TRY IT ▸
Where in the records does the word "want" appear? Copy each line that holds it.
::: RECORDS SUPPLIED
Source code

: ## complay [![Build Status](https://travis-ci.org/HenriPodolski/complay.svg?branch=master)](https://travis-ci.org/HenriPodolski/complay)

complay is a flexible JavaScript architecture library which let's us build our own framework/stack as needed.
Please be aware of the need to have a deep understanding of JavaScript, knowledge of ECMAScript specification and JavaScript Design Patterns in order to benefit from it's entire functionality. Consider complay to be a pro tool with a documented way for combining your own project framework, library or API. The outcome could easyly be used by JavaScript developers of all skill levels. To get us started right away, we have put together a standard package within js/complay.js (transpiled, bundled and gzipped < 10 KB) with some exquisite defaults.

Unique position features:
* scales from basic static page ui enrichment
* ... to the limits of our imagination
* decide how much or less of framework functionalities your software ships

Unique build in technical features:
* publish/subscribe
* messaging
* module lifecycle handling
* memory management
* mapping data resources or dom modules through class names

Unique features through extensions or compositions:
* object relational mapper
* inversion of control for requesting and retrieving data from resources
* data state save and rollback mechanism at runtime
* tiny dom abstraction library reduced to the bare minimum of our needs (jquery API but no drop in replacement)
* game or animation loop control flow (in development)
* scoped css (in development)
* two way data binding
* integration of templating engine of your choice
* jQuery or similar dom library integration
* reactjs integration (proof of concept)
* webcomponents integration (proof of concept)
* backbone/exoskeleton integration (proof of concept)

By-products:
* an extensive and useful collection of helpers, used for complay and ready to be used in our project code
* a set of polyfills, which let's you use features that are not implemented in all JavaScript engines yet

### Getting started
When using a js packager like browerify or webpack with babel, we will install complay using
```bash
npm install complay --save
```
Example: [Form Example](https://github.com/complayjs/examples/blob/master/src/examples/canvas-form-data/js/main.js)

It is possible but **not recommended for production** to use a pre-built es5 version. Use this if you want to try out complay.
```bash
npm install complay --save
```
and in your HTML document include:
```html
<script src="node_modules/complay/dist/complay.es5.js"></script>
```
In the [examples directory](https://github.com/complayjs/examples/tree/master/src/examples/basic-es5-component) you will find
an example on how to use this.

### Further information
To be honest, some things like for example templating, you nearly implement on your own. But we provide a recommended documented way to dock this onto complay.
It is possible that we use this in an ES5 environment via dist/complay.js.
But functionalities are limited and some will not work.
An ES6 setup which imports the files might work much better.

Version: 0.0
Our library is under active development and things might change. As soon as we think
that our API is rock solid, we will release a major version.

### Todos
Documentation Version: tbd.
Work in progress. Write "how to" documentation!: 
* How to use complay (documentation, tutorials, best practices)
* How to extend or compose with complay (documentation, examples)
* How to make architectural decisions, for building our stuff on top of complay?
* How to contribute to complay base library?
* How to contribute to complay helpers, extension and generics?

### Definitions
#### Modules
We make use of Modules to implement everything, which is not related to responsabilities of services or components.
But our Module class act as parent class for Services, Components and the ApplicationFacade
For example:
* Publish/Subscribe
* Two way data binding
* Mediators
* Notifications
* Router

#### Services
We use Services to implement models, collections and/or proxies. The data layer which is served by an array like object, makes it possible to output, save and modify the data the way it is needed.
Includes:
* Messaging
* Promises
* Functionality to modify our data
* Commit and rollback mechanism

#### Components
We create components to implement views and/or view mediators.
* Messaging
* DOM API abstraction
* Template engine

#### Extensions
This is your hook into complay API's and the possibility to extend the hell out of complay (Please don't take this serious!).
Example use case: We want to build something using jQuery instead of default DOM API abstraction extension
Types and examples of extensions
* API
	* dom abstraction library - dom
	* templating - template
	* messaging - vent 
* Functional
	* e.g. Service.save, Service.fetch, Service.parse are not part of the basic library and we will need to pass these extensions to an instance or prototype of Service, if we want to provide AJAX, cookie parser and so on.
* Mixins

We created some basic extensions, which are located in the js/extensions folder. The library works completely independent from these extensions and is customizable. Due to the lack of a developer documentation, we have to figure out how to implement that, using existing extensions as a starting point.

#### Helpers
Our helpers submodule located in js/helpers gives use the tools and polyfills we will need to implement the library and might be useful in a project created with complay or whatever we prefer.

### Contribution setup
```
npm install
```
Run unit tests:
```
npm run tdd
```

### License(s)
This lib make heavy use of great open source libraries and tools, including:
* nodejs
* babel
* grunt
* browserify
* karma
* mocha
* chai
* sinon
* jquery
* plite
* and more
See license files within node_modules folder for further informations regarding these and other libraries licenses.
::::::
PROBLEM SOLUTION ▸
It is possible but **not recommended for production** to use a pre-built es5 version. Use this if you want to try out complay.
Example use case: We want to build something using jQuery instead of default DOM API abstraction extension
	* e.g. Service.save, Service.fetch, Service.parse are not part of the basic library and we will need to pass these extensions to an instance or prototype of Service, if we want to provide AJAX, cookie parser and so on.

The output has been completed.